Editor’s note: As recently as last year, laws have been passed to raise the debt ceiling, which allows the government to spend more by borrowing more money. As Ron Paul points out, this debt is not interest free. 

Last week, the national debt reached 35 trillion dollars, a mere seven months after the debt reached 34 trillion dollars. To put this in perspective, the national debt first reached one trillion dollars in October of 1981, almost 200 years after the Constitution’s ratification!

The fact that the government was adding one trillion dollars in debt in little over half a year was not deemed worthy of comment by President Biden, Vice President Harris, and most other US politicians. This is not surprising since the national debt has not been a central issue in DC since the days of the Tea Party movement. The Tea Party’s efforts to focus attention on the debt resulted in a bipartisan deal that made minuscule spending cuts. In fact, most of the cuts were not real cuts. They were just reductions in the “projected rate of spending increase,” meaning the spending still increased but just by not as much as originally planned.
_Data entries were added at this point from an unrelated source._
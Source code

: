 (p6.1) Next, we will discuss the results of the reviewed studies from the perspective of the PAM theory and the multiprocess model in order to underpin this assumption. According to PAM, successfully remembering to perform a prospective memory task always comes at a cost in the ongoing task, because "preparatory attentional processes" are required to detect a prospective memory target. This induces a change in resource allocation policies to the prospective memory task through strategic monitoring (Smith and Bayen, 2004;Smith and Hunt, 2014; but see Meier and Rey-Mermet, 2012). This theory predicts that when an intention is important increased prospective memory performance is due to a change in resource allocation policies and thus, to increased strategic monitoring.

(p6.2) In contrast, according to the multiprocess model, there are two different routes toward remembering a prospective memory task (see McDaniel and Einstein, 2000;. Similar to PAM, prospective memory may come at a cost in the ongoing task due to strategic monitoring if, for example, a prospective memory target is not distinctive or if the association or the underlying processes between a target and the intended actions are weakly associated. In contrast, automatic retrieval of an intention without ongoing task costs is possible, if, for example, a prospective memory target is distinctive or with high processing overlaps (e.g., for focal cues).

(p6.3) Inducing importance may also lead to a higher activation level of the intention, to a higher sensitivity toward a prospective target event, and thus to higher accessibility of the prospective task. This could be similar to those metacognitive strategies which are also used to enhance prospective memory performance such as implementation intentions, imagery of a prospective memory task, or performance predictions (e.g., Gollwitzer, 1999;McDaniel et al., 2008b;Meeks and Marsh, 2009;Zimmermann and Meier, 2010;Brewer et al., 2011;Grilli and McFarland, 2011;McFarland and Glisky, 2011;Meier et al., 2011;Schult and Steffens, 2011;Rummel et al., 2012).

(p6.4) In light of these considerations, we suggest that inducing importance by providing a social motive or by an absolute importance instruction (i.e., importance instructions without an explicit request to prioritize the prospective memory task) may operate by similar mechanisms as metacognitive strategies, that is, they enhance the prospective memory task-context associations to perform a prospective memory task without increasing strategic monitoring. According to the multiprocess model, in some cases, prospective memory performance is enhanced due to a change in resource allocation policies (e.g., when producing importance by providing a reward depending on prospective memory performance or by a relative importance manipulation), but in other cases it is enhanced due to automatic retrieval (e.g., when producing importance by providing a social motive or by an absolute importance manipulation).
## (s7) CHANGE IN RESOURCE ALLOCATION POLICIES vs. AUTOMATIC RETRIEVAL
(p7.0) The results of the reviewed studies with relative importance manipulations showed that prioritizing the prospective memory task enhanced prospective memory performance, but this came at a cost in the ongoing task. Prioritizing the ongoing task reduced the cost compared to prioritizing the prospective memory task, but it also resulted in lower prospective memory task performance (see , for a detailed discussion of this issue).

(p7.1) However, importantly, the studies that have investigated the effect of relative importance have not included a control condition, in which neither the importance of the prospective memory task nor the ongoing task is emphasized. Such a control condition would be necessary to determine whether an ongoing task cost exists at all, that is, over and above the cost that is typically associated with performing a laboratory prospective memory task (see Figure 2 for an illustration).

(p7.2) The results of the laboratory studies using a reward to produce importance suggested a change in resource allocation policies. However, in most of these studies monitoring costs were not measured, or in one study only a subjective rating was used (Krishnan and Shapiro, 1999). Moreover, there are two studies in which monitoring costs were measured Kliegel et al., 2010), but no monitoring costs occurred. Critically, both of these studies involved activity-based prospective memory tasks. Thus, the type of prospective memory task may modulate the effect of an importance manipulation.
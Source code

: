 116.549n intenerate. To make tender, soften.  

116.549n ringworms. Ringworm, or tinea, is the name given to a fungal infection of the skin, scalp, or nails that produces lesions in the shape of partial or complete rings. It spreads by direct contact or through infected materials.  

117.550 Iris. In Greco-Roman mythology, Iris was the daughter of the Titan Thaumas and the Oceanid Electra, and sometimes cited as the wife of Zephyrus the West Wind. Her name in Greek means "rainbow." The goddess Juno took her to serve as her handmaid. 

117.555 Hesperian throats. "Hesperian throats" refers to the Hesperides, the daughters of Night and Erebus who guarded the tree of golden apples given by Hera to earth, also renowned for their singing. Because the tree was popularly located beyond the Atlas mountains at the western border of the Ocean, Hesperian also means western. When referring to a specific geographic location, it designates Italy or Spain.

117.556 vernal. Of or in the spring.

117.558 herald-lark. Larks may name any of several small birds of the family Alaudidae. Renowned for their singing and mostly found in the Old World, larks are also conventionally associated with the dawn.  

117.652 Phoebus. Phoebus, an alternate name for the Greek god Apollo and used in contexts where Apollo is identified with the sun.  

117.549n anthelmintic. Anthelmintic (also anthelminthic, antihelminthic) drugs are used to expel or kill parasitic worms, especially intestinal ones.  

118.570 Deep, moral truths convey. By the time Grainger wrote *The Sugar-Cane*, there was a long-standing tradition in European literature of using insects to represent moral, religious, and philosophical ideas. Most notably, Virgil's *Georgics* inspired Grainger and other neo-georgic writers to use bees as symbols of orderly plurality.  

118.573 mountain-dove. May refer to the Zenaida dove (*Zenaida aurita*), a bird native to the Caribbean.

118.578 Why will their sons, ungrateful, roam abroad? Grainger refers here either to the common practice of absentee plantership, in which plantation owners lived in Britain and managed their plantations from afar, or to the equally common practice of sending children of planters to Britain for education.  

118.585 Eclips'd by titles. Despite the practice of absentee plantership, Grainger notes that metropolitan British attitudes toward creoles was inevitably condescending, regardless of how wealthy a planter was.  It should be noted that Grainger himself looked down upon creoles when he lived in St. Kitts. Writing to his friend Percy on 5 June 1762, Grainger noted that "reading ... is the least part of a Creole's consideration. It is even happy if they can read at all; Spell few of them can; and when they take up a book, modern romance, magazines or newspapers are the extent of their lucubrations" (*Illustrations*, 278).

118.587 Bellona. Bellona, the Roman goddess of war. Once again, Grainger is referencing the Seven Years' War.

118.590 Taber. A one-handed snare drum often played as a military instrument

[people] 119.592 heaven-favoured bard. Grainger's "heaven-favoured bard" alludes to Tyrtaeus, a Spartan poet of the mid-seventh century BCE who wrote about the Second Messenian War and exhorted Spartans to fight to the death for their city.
This was not the first time that apparent spending limits consisted of smoke and mirrors. For example, the budget “surpluses” of the 1990s were due to the government’s practice of counting the social security trust fund as both a liability and an asset, not because of bipartisan budget deals.

The Donald Trump-inspired rise of “populist nationalist conservatism” that does not emphasize the national debt means Republicans have less incentive to even talk about the debt — aside from making justifiable, though hypocritical, attacks on President Biden and congressional Democrats’ excessive spending. Similarly, the rise of a Bernie Sanders-influenced “new left” has led even centrist Democrats to stop giving lip service to the cause of deficit reduction.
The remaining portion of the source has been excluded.